ほら、例の君じゃない?でも女の子の衣装よ。
「あやめちゃん、宝珠です。久しぶりになってしまいましたね、お招きありがとう」
御簾の外の廊下に座ると薄衣を外す。
話題の可愛いらしい男の子の登場に、驚きや黄色の声をあげるなか、瑠璃だけは驚いたように目を見開いていた。
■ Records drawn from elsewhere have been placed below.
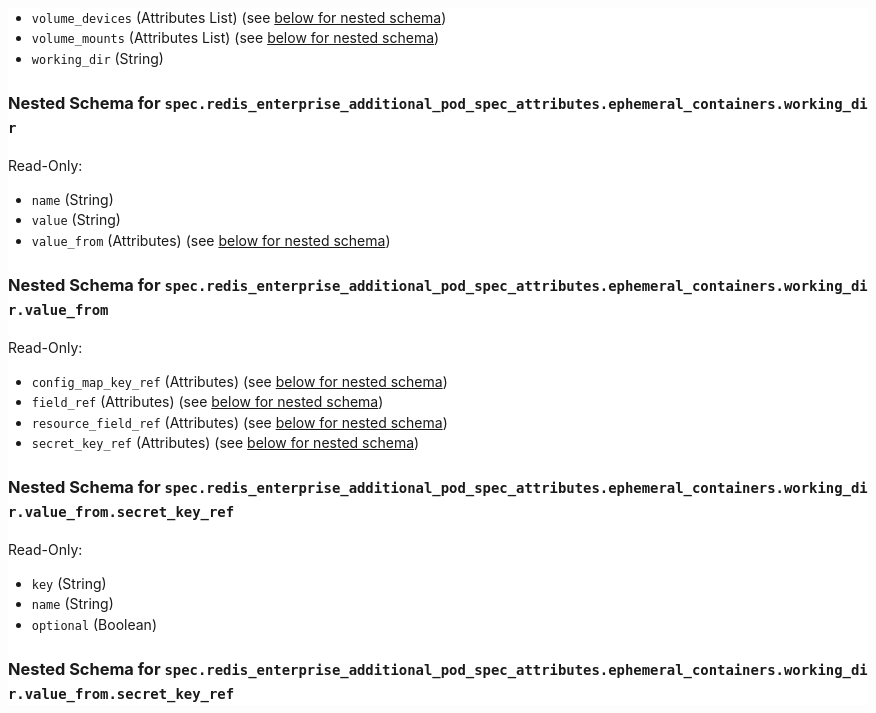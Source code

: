 - `volume_devices` (Attributes List) (see [below for nested schema](#nestedatt--spec--redis_enterprise_additional_pod_spec_attributes--ephemeral_containers--volume_devices))
- `volume_mounts` (Attributes List) (see [below for nested schema](#nestedatt--spec--redis_enterprise_additional_pod_spec_attributes--ephemeral_containers--volume_mounts))
- `working_dir` (String)

<a id="nestedatt--spec--redis_enterprise_additional_pod_spec_attributes--ephemeral_containers--env"></a>
### Nested Schema for `spec.redis_enterprise_additional_pod_spec_attributes.ephemeral_containers.working_dir`

Read-Only:

- `name` (String)
- `value` (String)
- `value_from` (Attributes) (see [below for nested schema](#nestedatt--spec--redis_enterprise_additional_pod_spec_attributes--ephemeral_containers--working_dir--value_from))

<a id="nestedatt--spec--redis_enterprise_additional_pod_spec_attributes--ephemeral_containers--working_dir--value_from"></a>
### Nested Schema for `spec.redis_enterprise_additional_pod_spec_attributes.ephemeral_containers.working_dir.value_from`

Read-Only:

- `config_map_key_ref` (Attributes) (see [below for nested schema](#nestedatt--spec--redis_enterprise_additional_pod_spec_attributes--ephemeral_containers--working_dir--value_from--config_map_key_ref))
- `field_ref` (Attributes) (see [below for nested schema](#nestedatt--spec--redis_enterprise_additional_pod_spec_attributes--ephemeral_containers--working_dir--value_from--field_ref))
- `resource_field_ref` (Attributes) (see [below for nested schema](#nestedatt--spec--redis_enterprise_additional_pod_spec_attributes--ephemeral_containers--working_dir--value_from--resource_field_ref))
- `secret_key_ref` (Attributes) (see [below for nested schema](#nestedatt--spec--redis_enterprise_additional_pod_spec_attributes--ephemeral_containers--working_dir--value_from--secret_key_ref))

<a id="nestedatt--spec--redis_enterprise_additional_pod_spec_attributes--ephemeral_containers--working_dir--value_from--config_map_key_ref"></a>
### Nested Schema for `spec.redis_enterprise_additional_pod_spec_attributes.ephemeral_containers.working_dir.value_from.secret_key_ref`

Read-Only:

- `key` (String)
- `name` (String)
- `optional` (Boolean)


<a id="nestedatt--spec--redis_enterprise_additional_pod_spec_attributes--ephemeral_containers--working_dir--value_from--field_ref"></a>
### Nested Schema for `spec.redis_enterprise_additional_pod_spec_attributes.ephemeral_containers.working_dir.value_from.secret_key_ref`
「姫君方には初めてお目にかかります。僕はまだ子供ですが恥じらう乙女心も尊重したいですし、どうでしょうか。どうかここにいるのは姫ということで、御簾越しにまぜて頂けますか?」
さすがに顔が見える御簾のなかへ入るのは不躾すぎるだろうからと遠慮すると、人差し指を口元に当て見えないはずの御簾の先に居る瑠璃の方へと微笑む。
顔を見られたら云々の話は聞かれていたようだ。
「そうですね、今日は春風とでもお呼びくださいね」
中納言家の葛葉は顔を赤らめると
「春風の姫君、お声だけなら」
蚊の鳴くような声で受け入れるのだった。
菖蒲はその光景にあの恋愛の物語を思い出す。
もし私が宝珠と婚約をしていたとして、主人公は葛葉だろうかと。
「私って、悪役令嬢かしら」
ポツリと小さく呟いた声は、姫君達の声に書き消された。
それからは春風の姫君に話題が集まり、いつの間にか菓子や甘酒が足りなくなっていることに気づいた菖蒲は、お菓子を追加しようとそっと部屋を抜け出す。
これではみんなが帰るまで宝珠とゆっくりおしゃべりもできない。
側に控えているはずの女房達もどうやら花見にでも行ってしまったらしく、お菓子を貰うためには宴の賑わっている方が良さそうだと庭へと足を向けた。